Chapter 1
CHAPTER ONE
M isfits forge the most remarkable paths - my mama had told me that.
"Better to be on the outside looking in, than on the inside looking out, Everest."
It was a little harder to believe in those words when a group of assholes were throwing rocks at you.
"Get her!"
I ran as fast as my legs would go, and a rock crashed against my back, making me hiss through my teeth in pain. But I didn't stop, taking a route into the trees, following a path up the hill which was little more than an animal track winding through the prickly brush.
At least the night offered me cover, though the moon's silvery light would betray me if I strayed from the shadows of the scrappy woodland. All the way out here on the verges of my hometown, only the sky would hear my screams.
Thorns tore at my bare legs and arms, the heat of my land calling for as little clothes as I could get away with, the air thick with warmth even in the dead of night.
The crash of footsteps told me they were following, my half brother, Ransom, no doubt leading the charge with his pack of bloodthirsty allies in tow. By the ocean, I hated him. I hated him so ferociously that sometimes I thought it would eat me alive.
Another rock whistled past my ear, and my heart lurched as I ducked. Eské - fuck - I wasn't losing them.
The dry ground rose beneath my bare feet, the dusty hill climbing ever higher until my breaths were labouring and I prayed to Delphinus to offer me a drop of luck tonight. The stars ruled this world, and the water constellations were above all others when it came to the land of Cascada, home of the Raincarvers who claimed dominion over the elemental power of water. Pisces, Scorpio and Cancer were the highest of celestial deities to my people, but the lower constellations were steeped in power too, all of them able to change the fates of worthy Fae – or curse them in the name of petty contempt.

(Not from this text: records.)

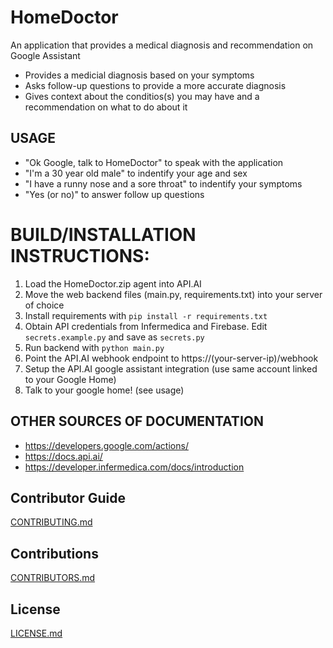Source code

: # HomeDoctor

An application that provides a medical diagnosis and recommendation on Google Assistant
  * Provides a medicial diagnosis based on your symptoms
  * Asks follow-up questions to provide a more accurate diagnosis
  * Gives context about the conditios(s) you may have and a recommendation on what to do about it

## USAGE
  * "Ok Google, talk to HomeDoctor" to speak with the application
  * "I'm a 30 year old male" to indentify your age and sex
  * "I have a runny nose and a sore throat" to indentify your symptoms
  * "Yes (or no)" to answer follow up questions
  
# BUILD/INSTALLATION INSTRUCTIONS:
1. Load the HomeDoctor.zip agent into API.AI
2. Move the web backend files (main.py, requirements.txt) into your server of choice
3. Install requirements with `pip install -r requirements.txt`
4. Obtain API credentials from Infermedica and Firebase. Edit `secrets.example.py` and save as `secrets.py`
4. Run backend with `python main.py`
5. Point the API.AI webhook endpoint to https://(your-server-ip)/webhook
6. Setup the API.AI google assistant integration (use same account linked to your Google Home)
7. Talk to your google home! (see usage)

## OTHER SOURCES OF DOCUMENTATION

* https://developers.google.com/actions/
* https://docs.api.ai/
* https://developer.infermedica.com/docs/introduction

## Contributor Guide
[CONTRIBUTING.md](CONTRIBUTING.md)

## Contributions
[CONTRIBUTORS.md](CONTRIBUTORS.md)

## License 
[LICENSE.md](LICENSE.md)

My thick, curling, brown hair swung forward in the wind, so long it tangled around me, and I had to sweep it back from my face to see again. Mama said my hair was only second in its wild nature to my heart, neither tameable, both beasts of their own free will.

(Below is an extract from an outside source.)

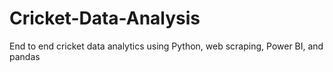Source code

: # Cricket-Data-Analysis
End to end cricket data analytics using Python, web scraping, Power BI, and pandas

I finally crested the hill, turning left, disoriented in the dark, and I only realised my mistake when an intense crackle of magic made the hairs on my arms stand on end.
I was heading toward The Boundary; the wall of power that kept enemy Fae from entering our lands, the other Elementals. Fire, Earth, Air. This barrier marked the end of Cascada's borders on the eastern part of our territory, looking out towards the dreaded Crux. The vast, desolate crater where the corners of the earth, water and fire lands met.
The barrier kept our adversaries out, and the elders said it would destroy any Fae who tried to leave without permission too. It would have been as good as a death sentence to go out there anyway. There were things in that wasteland, wild, monstrous, magically-altered creatures placed there by us and our foes alike, waiting to feed on any Fae who was dumb enough to try crossing the wilds. Put simply, it was inaccessible and suicidal to attempt entering. Meaning I was running straight towards a dead end.
A crack came from the trees to my right and my throat thickened. The footsteps of my pursuers had fallen quiet, so perhaps it was just an animal. Maybe they'd lost my trail and turned back.
With that hope in mind, I headed closer to The Boundary, a feeling of eyes on my flesh making me turn to glance wildly through the gloom between the boughs, but no attack came.
I kept going, and the temperature began to drop, every step I took plummeting me into a colder and colder world. I never came up this way, it was forbidden for un-Awakened Fae - those of us who weren't yet old enough to harness our magic and the ability to wield water - to be this near to The Boundary.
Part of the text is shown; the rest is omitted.